Organization: Fédération Internationale de Football Association (FIFA)

Last July 11, 2010, millions of fans from all over the world watched as Spanish football
player Andres Iniesta scored the first goal of the game on the 116th minute, defeating Netherlands
1-0, and giving Spain its first ever World Cup title. Fans decked in red, both in the Johannesburg
stadium and in front of their wide-screen television sets at home, went wild with euphoria for
their team, and the 19th FIFA World Cup Championship came to an end.
The cult following of such World Cup matches attests to football’s status as the most
celebrated sport in the world.

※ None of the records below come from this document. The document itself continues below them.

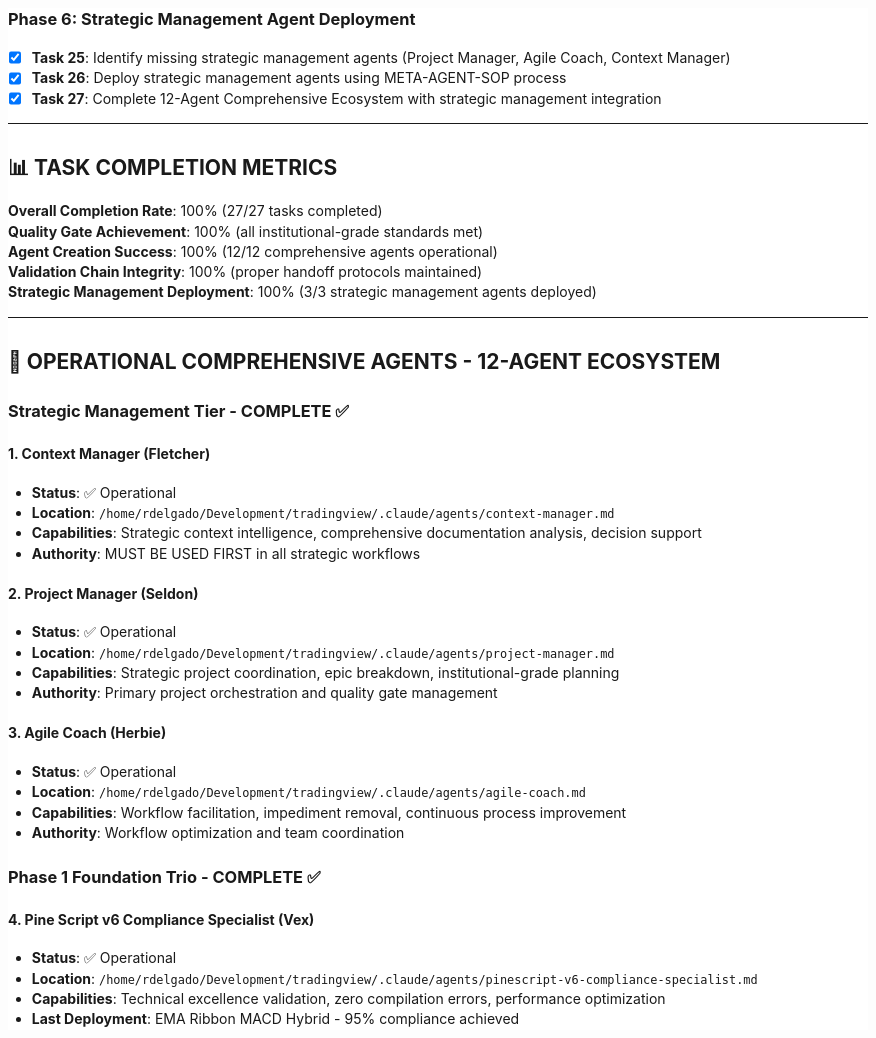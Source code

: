 ### **Phase 6: Strategic Management Agent Deployment**
- [x] **Task 25**: Identify missing strategic management agents (Project Manager, Agile Coach, Context Manager)
- [x] **Task 26**: Deploy strategic management agents using META-AGENT-SOP process
- [x] **Task 27**: Complete 12-Agent Comprehensive Ecosystem with strategic management integration

---

## 📊 TASK COMPLETION METRICS

**Overall Completion Rate**: 100% (27/27 tasks completed)  
**Quality Gate Achievement**: 100% (all institutional-grade standards met)  
**Agent Creation Success**: 100% (12/12 comprehensive agents operational)  
**Validation Chain Integrity**: 100% (proper handoff protocols maintained)  
**Strategic Management Deployment**: 100% (3/3 strategic management agents deployed)

---

## 🤖 OPERATIONAL COMPREHENSIVE AGENTS - 12-AGENT ECOSYSTEM

### **Strategic Management Tier - COMPLETE ✅**

#### **1. Context Manager (Fletcher)**
- **Status**: ✅ Operational
- **Location**: `/home/rdelgado/Development/tradingview/.claude/agents/context-manager.md`
- **Capabilities**: Strategic context intelligence, comprehensive documentation analysis, decision support
- **Authority**: MUST BE USED FIRST in all strategic workflows

#### **2. Project Manager (Seldon)**
- **Status**: ✅ Operational
- **Location**: `/home/rdelgado/Development/tradingview/.claude/agents/project-manager.md`
- **Capabilities**: Strategic project coordination, epic breakdown, institutional-grade planning
- **Authority**: Primary project orchestration and quality gate management

#### **3. Agile Coach (Herbie)**
- **Status**: ✅ Operational
- **Location**: `/home/rdelgado/Development/tradingview/.claude/agents/agile-coach.md`
- **Capabilities**: Workflow facilitation, impediment removal, continuous process improvement
- **Authority**: Workflow optimization and team coordination

### **Phase 1 Foundation Trio - COMPLETE ✅**

#### **4. Pine Script v6 Compliance Specialist (Vex)**
- **Status**: ✅ Operational
- **Location**: `/home/rdelgado/Development/tradingview/.claude/agents/pinescript-v6-compliance-specialist.md`
- **Capabilities**: Technical excellence validation, zero compilation errors, performance optimization
- **Last Deployment**: EMA Ribbon MACD Hybrid - 95% compliance achieved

Its global entity is manifested in the numerous international
organizations that have burgeoned to manage the game, the widest in scope being the Fédération
Internationale de Football Association (FIFA).
History and Membership
FIFA traces its beginnings to the first international soccer match held in Paris, between
players from France and Belgium. It was decided thereafter that an international soccer
organization was needed to coordinate the game between countries. Hence, on May 21, 1904,
representatives from FIFA’s seven founding countries, France, Belgium, Denmark, the
Netherlands, Spain, Sweden, and Switzerland signed the foundation act, bringing Fédération
Internationale de Football Association or FIFA to existence.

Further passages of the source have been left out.